Die kontroverse Geschichte um Dr Disrespect und seinen plötzlichen Twitch-Bann im Jahr 2020 hat endlich eine offizielle Erklärung gefunden. Der Streamer, dessen richtiger Name Herschel „Guy“ Beahm IV ist, gab zu, dass er „unangemessene“ Nachrichten an eine Minderjährige gesendet hatte, was letztendlich zu seiner dauerhaften Sperre auf Twitch führte.
Die Enthüllung
Die Vorwürfe gegen Dr Disrespect kamen am 21. Juni 2024 ans Licht, als ein ehemaliger Twitch-Mitarbeiter behauptete, dass der Bann auf Nachrichten zurückzuführen sei, die der Streamer über die Twitch-Whisper-Funktion an eine Minderjährige gesendet hatte. Dr Disrespect, der anfangs jegliches Fehlverhalten abstritt, reagierte auf die Anschuldigungen und gab am 25. Juni eine Erklärung ab.
In seiner Stellungnahme bestätigte Dr Disrespect, dass er im Jahr 2017 tatsächlich eine Unterhaltung mit einer Minderjährigen geführt hatte, betonte jedoch, dass es sich dabei lediglich um „lockere, gegenseitige Gespräche“ gehandelt habe.
„Alle wollten wissen, warum ich von Twitch gebannt wurde, aber aus Gründen, die außerhalb meiner Kontrolle lagen, durfte ich die letzten Jahre nichts dazu sagen. Jetzt, da zwei ehemalige Twitch-Mitarbeiter die Anschuldigungen öffentlich gemacht haben, kann ich euch meine Seite der Geschichte erzählen,“ sagte er.
Die Verantwortung übernehmen
Dr Disrespect räumte ein, dass er die Gespräche niemals hätte führen sollen und nahm die volle Verantwortung für sein Verhalten auf sich. „Ich hätte diese Gespräche nie führen dürfen. Das liegt an mir – als Erwachsener, Ehemann und Vater. Das hätte nie passieren dürfen. Ich verstehe das. Ich bin nicht perfekt und ich stehe zu meinen Fehlern. Das war dumm,“ erklärte er.

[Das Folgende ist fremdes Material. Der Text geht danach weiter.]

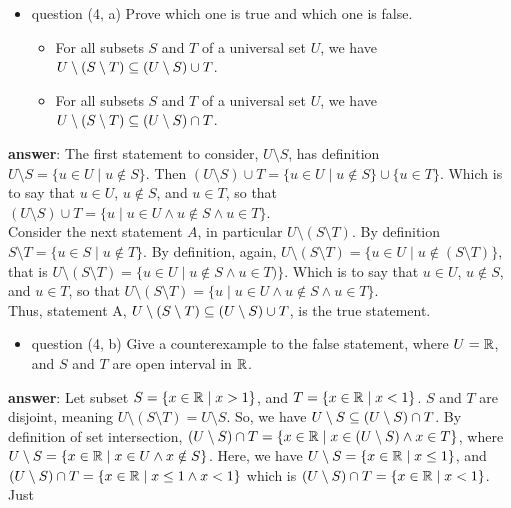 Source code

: \documentclass[12pt]{article}
\begin{document}
\begin{itemize}
\item question (4, a) Prove which one is true and which one is false.
\begin{itemize}
\item For all subsets \(S\) and \(T\) of a universal set \(U\), we have \(U\setminus(S\setminus{}T)\subseteq(U\setminus{}S)\cup{}T\).
\item For all subsets \(S\) and \(T\) of a universal set \(U\), we have \(U\setminus(S\setminus{}T)\subseteq(U\setminus{}S)\cap{}T\).
\end{itemize}
\end{itemize}
\textbf{answer}: The first statement to consider, \(U\setminus{}S\), has definition
\(U\setminus{}S=\{u\in{}U\mid{}u\notin{}S\}\). Then \((U\setminus{}S)\cup{}T=\{u\in{}U\mid{}u\notin{}S\}\cup\{u\in{}T\}\). Which is to say
that \(u\in{}U\), \(u\notin{}S\), and \(u\in{}T\), so that \((U\setminus{}S)\cup{}T=\{u\mid{}u\in{}U\land{}u\notin{}S\land{}u\in{}T\}\). \\
Consider the next statement \(A\), in particular \(U\setminus(S\setminus{}T)\). By definition
\(S\setminus{}T=\{u\in{}S\mid{}u\notin{}T\}\). By definition, again, \(U\setminus{}(S\setminus{}T)=\{u\in{}U\mid{}u\notin{}(S\setminus{}T)\}\),
that is \(U\setminus{}(S\setminus{}T)=\{u\in{}U\mid{}u\notin{}S\land{}u\in{}T)\}\). Which is to say that \(u\in{}U\), \(u\notin{}S\), and
\(u\in{}T\), so that \(U\setminus{}(S\setminus{}T)=\{u\mid{}u\in{}U\land{}u\notin{}S\land{}u\in{}T\}\). \\
Thus, statement A, \(U\setminus(S\setminus{}T)\subseteq(U\setminus{}S)\cup{}T\), is the true statement.
\begin{itemize}
\item question (4, b) Give a counterexample to the false statement, where \(U=\mathbb{R}\),
and \(S\) and \(T\) are open interval in \(\mathbb{R}\).
\end{itemize}
\textbf{answer}: Let subset \(S=\{x\in\mathbb{R}\mid{}x>1\}\), and \(T=\{x\in\mathbb{R}\mid{}x<1\}\). \(S\)
and \(T\) are disjoint, meaning \(U\setminus{}(S\setminus{}T)=U\setminus{}S\). So, we have \(U\setminus{}S\subseteq{}(U\setminus{}S)\cap{}T\). By
definition of set intersection, \((U\setminus{}S)\cap{}T=\{x\in\mathbb{R}\mid{}x\in{}(U\setminus{}S)\land{}x\in{}T\}\), where
\(U\setminus{}S=\{x\in\mathbb{R}\mid{}x\in{}U\land{}x\notin{}S\}\). Here, we have \(U\setminus{}S=\{x\in\mathbb{R}\mid{}x\le{}1\}\), and
\((U\setminus{}S)\cap{}T=\{x\in\mathbb{R}\mid{}x\le1\land{}x<1\}\) which is \((U\setminus{}S)\cap{}T=\{x\in\mathbb{R}\mid{}x<1\}\). Just
\end{document}

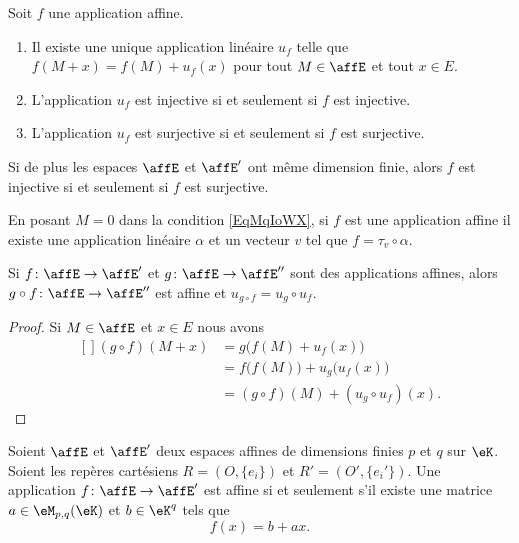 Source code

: \begin{proposition}     \label{PROPooALXYooHoMdqQ}
    Soit \( f\) une application affine.
    \begin{enumerate}
        \item       \label{ITEMooSKCYooHyRZYN}
            Il existe une unique application linéaire \( u_f\) telle que \( f(M+x)=f(M)+u_f(x)\) pour tout \( M\in \affE\) et tout \( x\in E\).
        \item
            L'application \( u_f\) est injective si et seulement si \( f\) est injective.
        \item
            L'application \( u_f\) est surjective si et seulement si \( f\) est surjective.
    \end{enumerate}
    Si de plus les espaces \( \affE\) et \( \affE'\) ont même dimension finie, alors \( f\) est injective si et seulement si \( f\) est surjective.
\end{proposition}

\begin{normaltext}  \label{NORMooMWEEooOTUQNB}
En posant \( M=0\) dans la condition \eqref{EqMqIoWX}, si \( f\) est une application affine il existe une application linéaire \( \alpha\) et un vecteur \( v\) tel que \( f=\tau_v\circ \alpha\).
\end{normaltext}



\begin{proposition}
    Si \( f\colon \affE\to \affE'\) et \( g\colon \affE\to \affE''\) sont des applications affines, alors \( g\circ f\colon \affE\to \affE''\) est affine et \( u_{g\circ f}=u_g\circ u_f\).
\end{proposition}

\begin{proof}
    Si \( M\in\affE\) et \( x\in E\) nous avons
    \begin{equation}
        \begin{aligned}[]
            (g\circ f)(M+x)&=g\big( f(M)+u_f(x) \big)\\
            &=f\big( f(M) \big)+u_g\big( u_f(x) \big)\\
            &=(g\circ f)(M)+(u_g\circ u_f)(x).
        \end{aligned}
    \end{equation}
\end{proof}

\begin{theorem}
    Soient \( \affE\) et \( \affE'\) deux espaces affines de dimensions finies \( p\) et \( q\) sur \( \eK\). Soient les repères cartésiens \( R=(O,\{ e_i \})\) et \( R'=(O',\{ e_i' \})\). Une application \( f\colon \affE\to \affE'\) est affine si et seulement s'il existe une matrice \( a\in\eM_{p,q}(\eK)\) et \( b\in \eK^q\) tels que
    \begin{equation}    \label{EqCmNHjs}
        f(x)=b+ax.
    \end{equation}
\end{theorem}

Keine kriminellen Absichten
Der Streamer betonte, dass keine kriminellen Absichten hinter den Nachrichten steckten und dass nichts Illegales passiert sei. „Es wurden keine Bilder geteilt, keine Verbrechen begangen, und ich habe die Person nie getroffen,“ fügte er hinzu.
Kritik und Verteidigung
Dr Disrespect wehrte sich auch gegen diejenigen, die ihn nach den ersten Anschuldigungen als „Raubtier“ oder „Pädophilen“ bezeichneten. „Ich bin kein verdammtes Raubtier oder Pädophiler. Jeder, der mich wirklich kennt, weiß genau, wo ich bei solchen Leuten stehe. Verdammt nochmal, das ist eine ganz andere Ebene des Ekels, die ich nicht einmal hören will. Nennt mich nicht das Schlimmste vom Schlimmsten mit euren Übertreibungen. Verschwindet mit diesem Scheiß,“ so seine deutlichen Worte.
Zukunftspläne
Obwohl Dr Disrespect sein YouTube-Publikum informierte, dass er eine unbestimmte Pause vom Streaming einlegen würde, bestätigte er in seiner neuesten Erklärung, dass er nach einem „verlängerten Urlaub“ mit seiner Familie ein Comeback plant.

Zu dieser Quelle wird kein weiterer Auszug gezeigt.